Every line from the top of the records below through the one containing "Elazar Gershuni and" must be copied exactly, and the pictures must not be.

Dataset entries

********

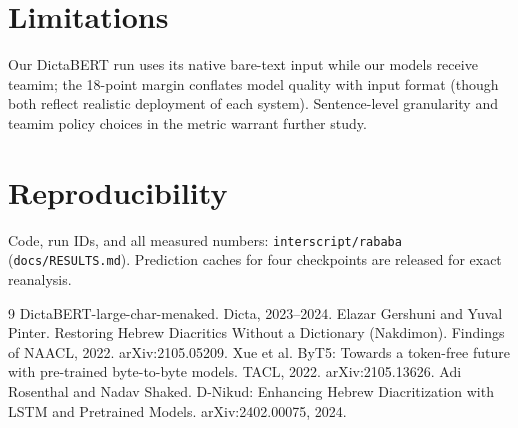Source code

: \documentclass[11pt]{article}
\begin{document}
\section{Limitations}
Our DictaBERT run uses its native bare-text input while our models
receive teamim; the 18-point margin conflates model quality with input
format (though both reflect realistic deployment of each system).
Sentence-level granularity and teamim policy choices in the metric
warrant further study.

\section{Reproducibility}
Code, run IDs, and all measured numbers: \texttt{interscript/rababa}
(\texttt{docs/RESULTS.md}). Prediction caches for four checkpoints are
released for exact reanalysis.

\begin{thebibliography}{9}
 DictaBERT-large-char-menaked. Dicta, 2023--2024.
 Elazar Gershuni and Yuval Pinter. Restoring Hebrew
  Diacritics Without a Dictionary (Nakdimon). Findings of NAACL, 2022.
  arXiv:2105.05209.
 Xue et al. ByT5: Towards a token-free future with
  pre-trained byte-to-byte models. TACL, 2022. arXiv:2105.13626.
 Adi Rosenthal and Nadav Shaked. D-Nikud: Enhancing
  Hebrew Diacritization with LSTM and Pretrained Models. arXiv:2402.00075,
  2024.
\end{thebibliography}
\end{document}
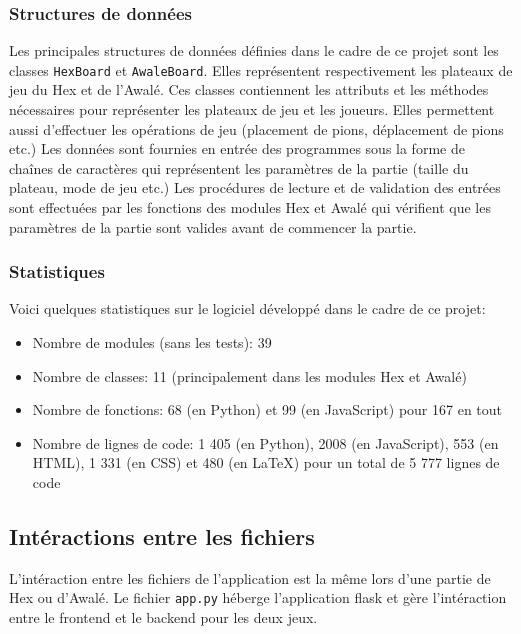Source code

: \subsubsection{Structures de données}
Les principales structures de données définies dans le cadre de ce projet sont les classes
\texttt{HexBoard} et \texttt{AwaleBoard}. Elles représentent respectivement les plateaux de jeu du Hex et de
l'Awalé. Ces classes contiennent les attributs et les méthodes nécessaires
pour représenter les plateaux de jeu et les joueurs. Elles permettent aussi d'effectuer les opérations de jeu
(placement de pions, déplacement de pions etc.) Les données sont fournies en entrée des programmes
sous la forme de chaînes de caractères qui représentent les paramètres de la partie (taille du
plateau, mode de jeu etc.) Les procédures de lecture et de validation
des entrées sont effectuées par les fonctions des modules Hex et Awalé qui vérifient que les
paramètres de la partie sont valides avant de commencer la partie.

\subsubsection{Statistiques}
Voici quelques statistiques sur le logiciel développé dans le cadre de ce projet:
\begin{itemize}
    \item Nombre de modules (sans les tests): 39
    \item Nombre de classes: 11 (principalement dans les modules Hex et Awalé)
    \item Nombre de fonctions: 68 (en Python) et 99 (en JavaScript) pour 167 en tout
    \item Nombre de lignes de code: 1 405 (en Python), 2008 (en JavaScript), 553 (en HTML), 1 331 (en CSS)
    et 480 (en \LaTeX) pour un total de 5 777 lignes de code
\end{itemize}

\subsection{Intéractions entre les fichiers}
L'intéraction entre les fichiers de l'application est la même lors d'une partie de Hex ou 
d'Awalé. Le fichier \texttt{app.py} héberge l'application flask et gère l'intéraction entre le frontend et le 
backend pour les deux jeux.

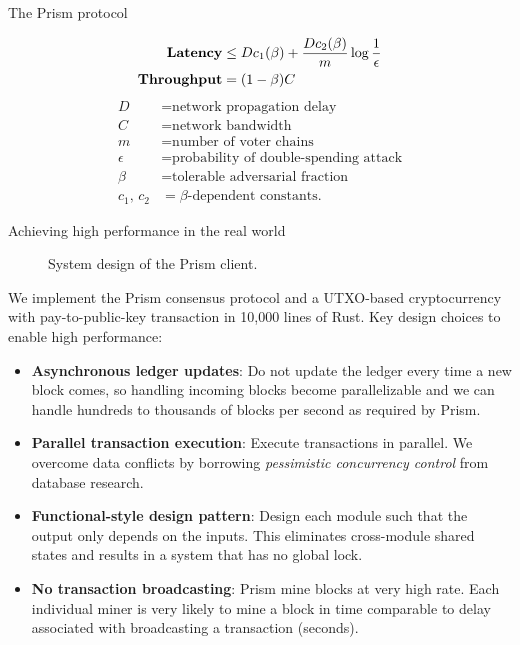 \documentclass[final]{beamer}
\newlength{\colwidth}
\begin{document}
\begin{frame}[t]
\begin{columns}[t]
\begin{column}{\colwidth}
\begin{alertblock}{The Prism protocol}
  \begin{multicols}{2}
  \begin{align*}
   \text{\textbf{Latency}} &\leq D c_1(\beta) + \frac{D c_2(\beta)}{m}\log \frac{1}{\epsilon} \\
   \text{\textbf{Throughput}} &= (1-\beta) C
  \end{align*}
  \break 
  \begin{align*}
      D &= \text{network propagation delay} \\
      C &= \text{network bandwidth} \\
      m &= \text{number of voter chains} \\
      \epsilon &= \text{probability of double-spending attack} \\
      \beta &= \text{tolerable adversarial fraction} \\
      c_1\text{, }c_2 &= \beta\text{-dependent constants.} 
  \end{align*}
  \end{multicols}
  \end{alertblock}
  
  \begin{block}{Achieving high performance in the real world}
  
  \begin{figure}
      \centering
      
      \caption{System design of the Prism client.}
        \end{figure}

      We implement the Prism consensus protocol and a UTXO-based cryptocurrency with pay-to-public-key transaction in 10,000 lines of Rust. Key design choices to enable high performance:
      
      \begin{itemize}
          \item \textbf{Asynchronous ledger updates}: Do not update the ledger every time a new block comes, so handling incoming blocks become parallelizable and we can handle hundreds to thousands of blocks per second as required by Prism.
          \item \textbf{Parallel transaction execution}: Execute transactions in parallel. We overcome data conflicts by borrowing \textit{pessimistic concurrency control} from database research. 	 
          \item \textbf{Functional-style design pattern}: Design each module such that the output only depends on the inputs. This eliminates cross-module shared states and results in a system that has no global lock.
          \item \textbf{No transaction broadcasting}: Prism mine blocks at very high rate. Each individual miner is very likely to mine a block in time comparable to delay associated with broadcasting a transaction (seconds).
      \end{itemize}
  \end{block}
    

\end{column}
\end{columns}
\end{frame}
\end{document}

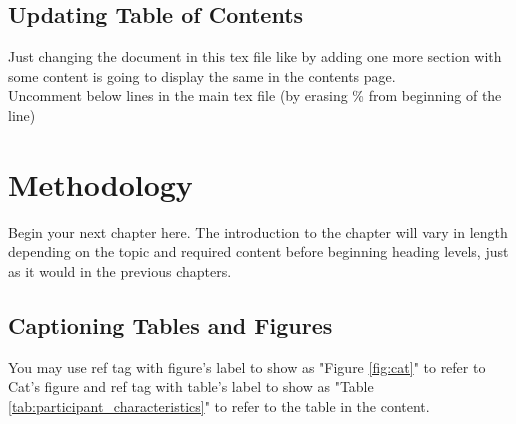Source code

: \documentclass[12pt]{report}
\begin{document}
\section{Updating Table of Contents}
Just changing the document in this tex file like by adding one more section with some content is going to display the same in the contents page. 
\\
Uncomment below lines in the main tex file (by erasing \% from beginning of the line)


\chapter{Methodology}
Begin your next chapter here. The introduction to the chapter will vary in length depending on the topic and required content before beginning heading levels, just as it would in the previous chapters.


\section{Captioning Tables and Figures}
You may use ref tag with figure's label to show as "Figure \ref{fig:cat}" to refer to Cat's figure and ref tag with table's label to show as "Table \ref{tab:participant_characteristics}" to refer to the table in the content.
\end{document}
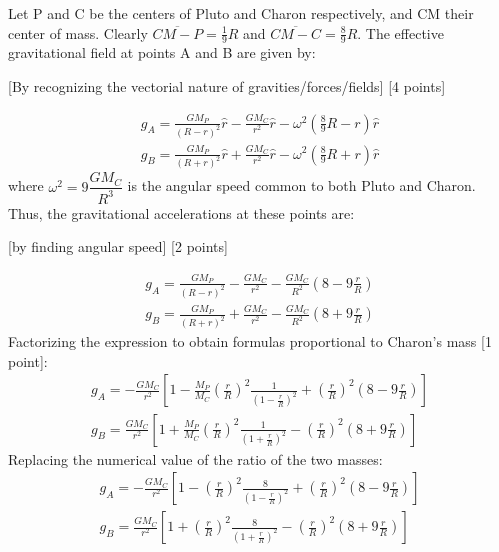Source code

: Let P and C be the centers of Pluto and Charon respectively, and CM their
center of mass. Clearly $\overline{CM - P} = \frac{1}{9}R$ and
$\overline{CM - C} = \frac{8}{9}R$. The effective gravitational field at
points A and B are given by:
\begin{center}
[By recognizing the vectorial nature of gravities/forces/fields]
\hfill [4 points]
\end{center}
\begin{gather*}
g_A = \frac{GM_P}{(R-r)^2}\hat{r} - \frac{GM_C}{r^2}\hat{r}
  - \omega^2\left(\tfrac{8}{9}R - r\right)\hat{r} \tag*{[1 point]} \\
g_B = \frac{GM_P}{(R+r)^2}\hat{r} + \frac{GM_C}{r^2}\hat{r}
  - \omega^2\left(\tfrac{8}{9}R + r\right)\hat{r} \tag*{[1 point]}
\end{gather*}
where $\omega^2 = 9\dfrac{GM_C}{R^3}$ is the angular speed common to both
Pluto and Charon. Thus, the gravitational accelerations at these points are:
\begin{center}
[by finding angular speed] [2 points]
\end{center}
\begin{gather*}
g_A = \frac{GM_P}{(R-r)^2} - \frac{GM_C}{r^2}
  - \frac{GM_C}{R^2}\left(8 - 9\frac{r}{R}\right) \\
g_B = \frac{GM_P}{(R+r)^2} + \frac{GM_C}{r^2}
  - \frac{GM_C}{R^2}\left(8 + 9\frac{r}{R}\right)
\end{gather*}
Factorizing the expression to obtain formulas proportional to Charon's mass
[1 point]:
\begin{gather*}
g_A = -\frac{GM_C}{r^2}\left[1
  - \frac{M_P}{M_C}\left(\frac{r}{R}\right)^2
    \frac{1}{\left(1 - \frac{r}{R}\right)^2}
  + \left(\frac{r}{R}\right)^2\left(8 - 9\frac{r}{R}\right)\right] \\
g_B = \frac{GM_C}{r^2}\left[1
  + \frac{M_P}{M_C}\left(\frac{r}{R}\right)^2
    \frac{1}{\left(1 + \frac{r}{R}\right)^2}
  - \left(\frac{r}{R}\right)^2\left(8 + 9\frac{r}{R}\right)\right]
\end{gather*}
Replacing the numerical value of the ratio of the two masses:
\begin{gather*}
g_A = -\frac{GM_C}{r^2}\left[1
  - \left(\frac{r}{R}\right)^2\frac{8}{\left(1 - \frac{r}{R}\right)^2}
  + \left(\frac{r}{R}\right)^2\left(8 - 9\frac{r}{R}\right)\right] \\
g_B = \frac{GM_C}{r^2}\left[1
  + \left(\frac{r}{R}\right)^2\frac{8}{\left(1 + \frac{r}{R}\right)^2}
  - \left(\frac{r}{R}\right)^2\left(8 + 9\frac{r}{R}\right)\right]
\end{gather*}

********

• EXERCISE RESPONSE:
Source code

: \documentclass[11pt]{article}
\begin{document}
\section{Limitations}
Our DictaBERT run uses its native bare-text input while our models
receive teamim; the 18-point margin conflates model quality with input
format (though both reflect realistic deployment of each system).
Sentence-level granularity and teamim policy choices in the metric
warrant further study.

\section{Reproducibility}
Code, run IDs, and all measured numbers: \texttt{interscript/rababa}
(\texttt{docs/RESULTS.md}). Prediction caches for four checkpoints are
released for exact reanalysis.

\begin{thebibliography}{9}
 DictaBERT-large-char-menaked. Dicta, 2023--2024.
 Elazar Gershuni and Yuval Pinter. Restoring Hebrew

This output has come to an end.